Ismar

Product

ISMAR

In October 2013 Omnisys was awarded the ESA contract for a 875 GHz Receiver Front-End for an Airborne Icecloud Imager Demonstrator for the International Sub-Millimetre Airborne Radiometer Instrument, or ISMAR.

ISMAR is an instrument currently under development which will measure radiation in the 200-1000 GHz frequency range. It will act as an airborne demonstrator for a possible future ESA satellite instrument, called Ice Cloud Imager (ICI), monitoring ice clouds and precipitation in the atmosphere.

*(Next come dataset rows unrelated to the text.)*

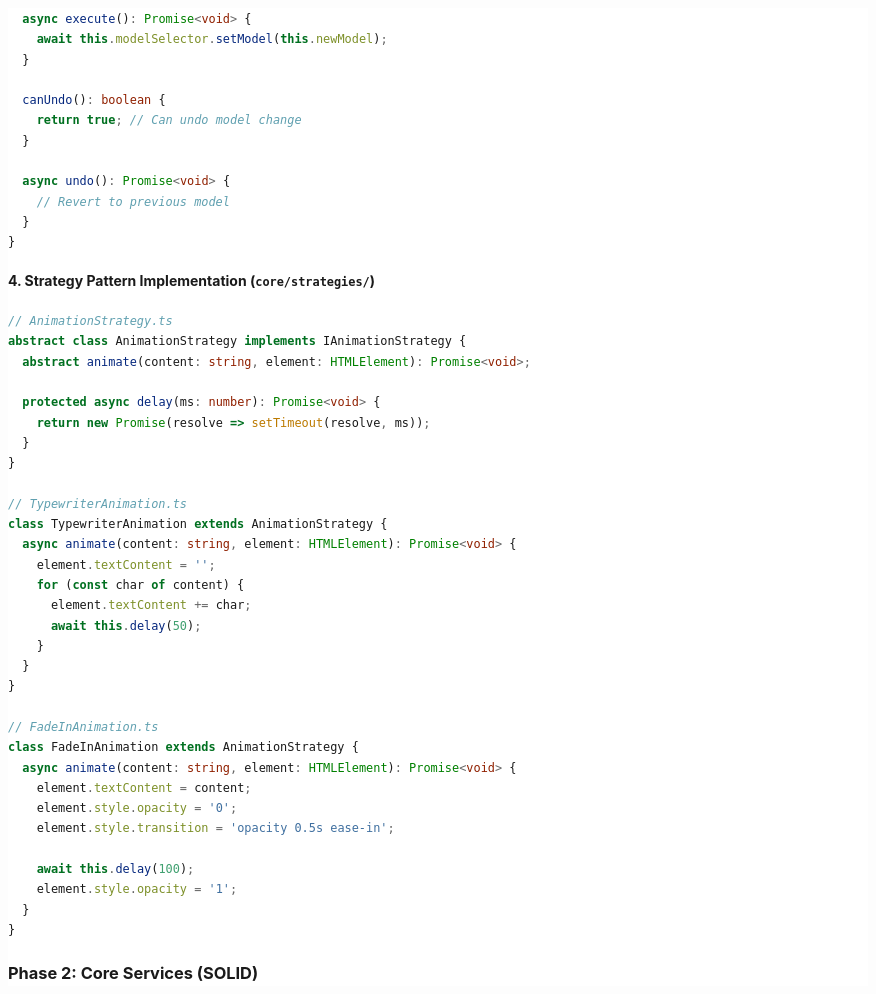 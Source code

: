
 ```typescript
  async execute(): Promise<void> {
    await this.modelSelector.setModel(this.newModel);
  }
  
  canUndo(): boolean {
    return true; // Can undo model change
  }
  
  async undo(): Promise<void> {
    // Revert to previous model
  }
}
```

#### 4. **Strategy Pattern Implementation** (`core/strategies/`)
```typescript
// AnimationStrategy.ts
abstract class AnimationStrategy implements IAnimationStrategy {
  abstract animate(content: string, element: HTMLElement): Promise<void>;
  
  protected async delay(ms: number): Promise<void> {
    return new Promise(resolve => setTimeout(resolve, ms));
  }
}

// TypewriterAnimation.ts
class TypewriterAnimation extends AnimationStrategy {
  async animate(content: string, element: HTMLElement): Promise<void> {
    element.textContent = '';
    for (const char of content) {
      element.textContent += char;
      await this.delay(50);
    }
  }
}

// FadeInAnimation.ts
class FadeInAnimation extends AnimationStrategy {
  async animate(content: string, element: HTMLElement): Promise<void> {
    element.textContent = content;
    element.style.opacity = '0';
    element.style.transition = 'opacity 0.5s ease-in';
    
    await this.delay(100);
    element.style.opacity = '1';
  }
}
```

### Phase 2: Core Services (SOLID)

Omnisys will design and manufacture two receiver chains including horn antennas, mixers, the LO chain, LO source and an IF amplifier. The critical Front-End components are based on a low noise GaAs Schottky membrane and unique InP HEMT MMIC receiver technology from Chalmers University of Technology in Gothenburg. The complete ISMAR instrument will be developed by the UK Met Office to monitor the climate and measure surface precipitation.

KEY FEATURES

  • Odin-SMR became the first satellite instrument observing our atmosphere using microwaves with frequencies above 300 GHz. Some other limb sounders have used similar frequencies, but the frequency region has so far not been used by satellites dedicated to weather observations.
  • The Ice Cloud Imager, to be launched around 2022 as part of the Metop Second Generation satellite series, will use these frequencies in regular operations.
  • ICI will operate at frequencies between 183 and 664 GHz. ISMAR has a similar set of channels as ICI, but will also be used to test even higher frequencies, such as 875 GHz.

MAIN APPLICATION FIELDS

  • As ICI will be the first of its kind, a demonstrator system is required. This is the main reason for developing the ISMAR airborne instrument.
  • ISMAR is of particular value to develop the required scientific algorithms, as an airborne instrument offers a possibility to perform detailed test measurements, which will not be possible with the future ICI.
  • The frequency range that ISMAR and ICI handles is especially suitable for measuring the mass of clouds consisting of ice particles. This is a quantity of fundamental importance for weather, and thus also for our climate, that today is poorly handled by existing observation systems.
  • ICI will also provide additional information on water vapour and help to forecast surface precipitation.